Often times when I sit and try to put my thoughts together, I remember a phrase by one of my favorite authoresses. Gladys Taber was a well known and loved authoress. She wrote many essays on her beloved farm, Still Meadow. She shared her home with her best friend, Jill. They shared it also with a wonderful assortment of cocker spaniels, an Irish setter, a Siamese cat, and a Manx. The two women lived together, working and fixing up Still Meadow as a family retreat. That task, from Mrs. Taber’s writings was no easy feat!

The phrase of hers that repeats in my head on many occasions is this, “If I were a wise woman”.  I imagine Mrs. Taber letting her mind wander, getting fanciful thoughts and letting them run wild. For one who claims not to be wise, her essays are full of wit, wisdom and whimsy. She herself claims to not understand the idea of whimsy in the magazines. Much too often whimsy to me is simply clutter, too much stuff in too small a space.

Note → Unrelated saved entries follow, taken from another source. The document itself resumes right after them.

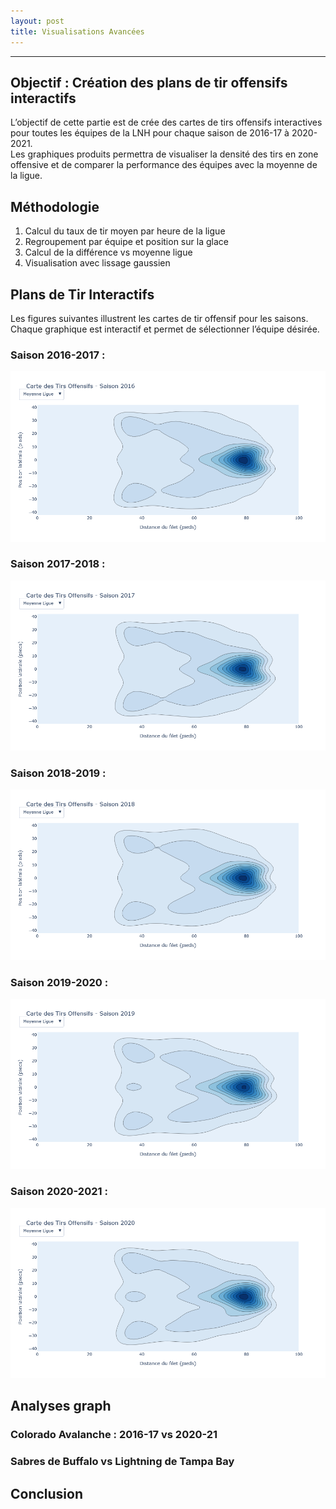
 ```yaml
---
layout: post
title: Visualisations Avancées
---
```


---
## Objectif  : Création des plans de tir offensifs interactifs

L’objectif de cette partie est de crée des cartes de tirs offensifs interactives pour toutes les équipes de la LNH pour chaque saison de 2016-17 à 2020-2021.  
Les graphiques produits permettra de visualiser la densité des tirs en zone offensive et de comparer la performance des équipes avec la moyenne de la ligue.

## Méthodologie

1. Calcul du taux de tir moyen par heure de la ligue
2. Regroupement par équipe et position sur la glace
3. Calcul de la différence vs moyenne ligue
4. Visualisation avec lissage gaussien

## Plans de Tir Interactifs
Les figures suivantes illustrent les cartes de tir offensif pour les saisons.  
Chaque graphique est interactif et permet de sélectionner l’équipe désirée.

### Saison 2016-2017 : 
![2016](/assets/2016.png)

### Saison 2017-2018 :
![2017](/assets/2017.png)

### Saison 2018-2019 : 
![2018](/assets/2018.png)

### Saison 2019-2020 : 
![2019](/assets/2019.png)

### Saison 2020-2021 :
![2020](/assets/2020.png)

## Analyses graph

### Colorado Avalanche : 2016-17 vs 2020-21



### Sabres de Buffalo vs Lightning de Tampa Bay


## Conclusion


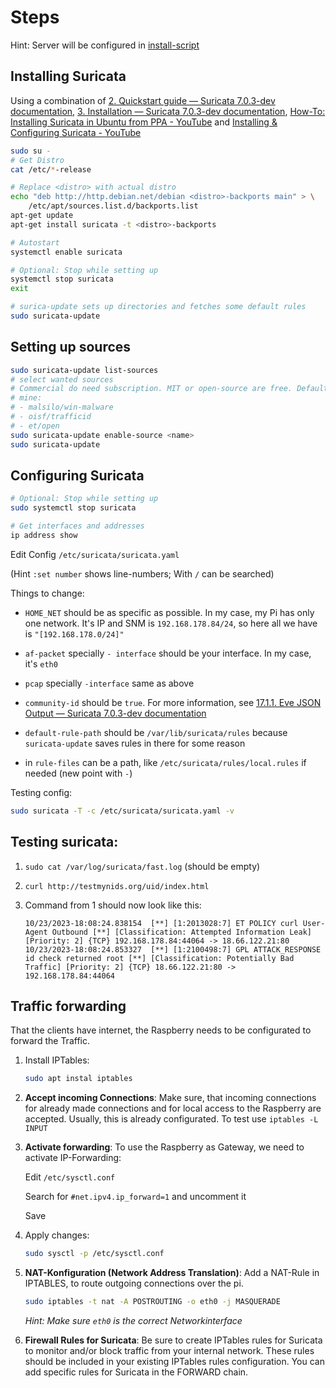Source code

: # Steps

Hint: Server will be configured in [install-script](../install-script/Steps.md)

## Installing Suricata

Using a combination of [2. Quickstart guide — Suricata 7.0.3-dev documentation](https://docs.suricata.io/en/latest/quickstart.html), [3. Installation — Suricata 7.0.3-dev documentation](https://docs.suricata.io/en/latest/install.html#debian), [How-To: Installing Suricata in Ubuntu from PPA - YouTube](https://www.youtube.com/watch?v=zBlYESOSqpY&list=PLFqw30a25lWRIhAnQNb7ZaPpexPYgxhVv&index=2) and [Installing & Configuring Suricata - YouTube](https://www.youtube.com/watch?v=UXKbh0jPPpg)

```bash
sudo su -
# Get Distro
cat /etc/*-release

# Replace <distro> with actual distro
echo "deb http://http.debian.net/debian <distro>-backports main" > \
    /etc/apt/sources.list.d/backports.list
apt-get update
apt-get install suricata -t <distro>-backports

# Autostart
systemctl enable suricata

# Optional: Stop while setting up
systemctl stop suricata
exit

# surica-update sets up directories and fetches some default rules
sudo suricata-update
```

## Setting up sources

```bash
sudo suricata-update list-sources
# select wanted sources
# Commercial do need subscription. MIT or open-source are free. Default will be automatically installed
# mine:
# - malsilo/win-malware
# - oisf/trafficid
# - et/open
sudo suricata-update enable-source <name>
sudo suricata-update
```

## Configuring Suricata

```bash
# Optional: Stop while setting up
sudo systemctl stop suricata

# Get interfaces and addresses
ip address show
```

Edit Config `/etc/suricata/suricata.yaml`

(Hint `:set number` shows line-numbers; With `/` can be searched)

Things to change:

- `HOME_NET` should be as specific as possible. In my case, my Pi has only one network. It's IP and SNM is `192.168.178.84/24`, so here all we have is `"[192.168.178.0/24]"`

- `af-packet` specially `- interface` should be your interface. In my case, it's `eth0`

- `pcap` specially `-interface` same as above

- `community-id` should be `true`. For more information, see [17.1.1. Eve JSON Output — Suricata 7.0.3-dev documentation](https://docs.suricata.io/en/latest/output/eve/eve-json-output.html#community-flow-id)

- `default-rule-path` should be `/var/lib/suricata/rules` because `suricata-update` saves rules in there for some reason

- in `rule-files` can be a path, like `/etc/suricata/rules/local.rules` if needed (new point with `-`)

Testing config:

```bash
sudo suricata -T -c /etc/suricata/suricata.yaml -v
```

## Testing suricata:

1. `sudo cat /var/log/suricata/fast.log` (should be empty)

2. `curl http://testmynids.org/uid/index.html`

3. Command from 1 should now look like this:
   
   ```text
   10/23/2023-18:08:24.838154  [**] [1:2013028:7] ET POLICY curl User-Agent Outbound [**] [Classification: Attempted Information Leak] [Priority: 2] {TCP} 192.168.178.84:44064 -> 18.66.122.21:80
   10/23/2023-18:08:24.853327  [**] [1:2100498:7] GPL ATTACK_RESPONSE id check returned root [**] [Classification: Potentially Bad Traffic] [Priority: 2] {TCP} 18.66.122.21:80 -> 192.168.178.84:44064
   ```

## Traffic forwarding

That the clients have internet, the Raspberry needs to be configurated to forward the Traffic.

1. Install IPTables:
   
   ```bash
   sudo apt instal iptables
   ```

2. **Accept incoming Connections**:  Make sure, that incoming connections for already made connections and for local access to the Raspberry are accepted. Usually, this is already configurated. To test use `iptables -L INPUT`

3. **Activate forwarding**: To use the Raspberry as Gateway, we need to activate IP-Forwarding:
   
   Edit `/etc/sysctl.conf`
   
   Search for `#net.ipv4.ip_forward=1` and uncomment it
   
   Save

4. Apply changes: 
   
   ```bash
   sudo sysctl -p /etc/sysctl.conf
   ```

5. **NAT-Konfiguration (Network Address Translation)**: Add a NAT-Rule in IPTABLES, to route outgoing connections over the pi.
   
   ```bash
   sudo iptables -t nat -A POSTROUTING -o eth0 -j MASQUERADE
   ```
   
   *Hint: Make sure `eth0` is the correct Networkinterface*

6. **Firewall Rules for Suricata**: Be sure to create IPTables rules for Suricata to monitor and/or block traffic from your internal network. These rules should be included in your existing IPTables rules configuration. You can add specific rules for Suricata in the FORWARD chain.
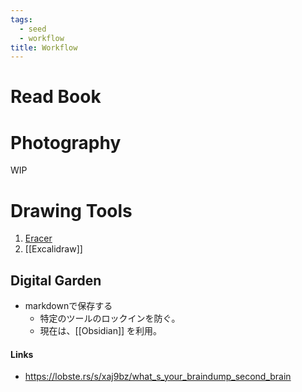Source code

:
 ```yaml
---
tags:
  - seed
  - workflow
title: Workflow
---
```

# Read Book


# Photography
WIP
# Drawing Tools
1. [Eracer](https://www.eraser.io/)
2. [[Excalidraw]]
## Digital Garden
- markdownで保存する
	- 特定のツールのロックインを防ぐ。
	- 現在は、[[Obsidian]] を利用。

#### Links
- https://lobste.rs/s/xaj9bz/what_s_your_braindump_second_brain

I look about my house sometimes and wonder if I ought to… fancy it up a bit. I always come back to the feel of the open places though. I prefer meadow to woodland. I am a utilitarian woman to the bone. I have not much use for things whose sole function is to sit and look pretty. This attitude tends to carry over to people as well. I think of the pioneers, those hardy souls who left the fuss and fancy of city life for the rigors of empty space. Most every thing they took with them was some how a necessity. The trail was littered with the items which in the beginning seemed so important, but as the long, harsh journey went on, seemingly with no end, the things once so important were discovered to be just so much extra fluff, and left behind. I look back over my own life and think of the things, both physical and spiritual that I have given up as the journey goes on.

 For the physical, there were items sold in need to feed my young sons. There was the houseful of furniture that was left behind, because there simply was no way to move it from one state to the next. (We left California with a Honda civic wagon and a Ford Escort). The things themselves meant little to me, but OH! To lose the memories they held. Memories are tricky things. Some can come with a scent, or sight that is not often common. Some memories, like the houseful of furniture can be left with out being truly missed.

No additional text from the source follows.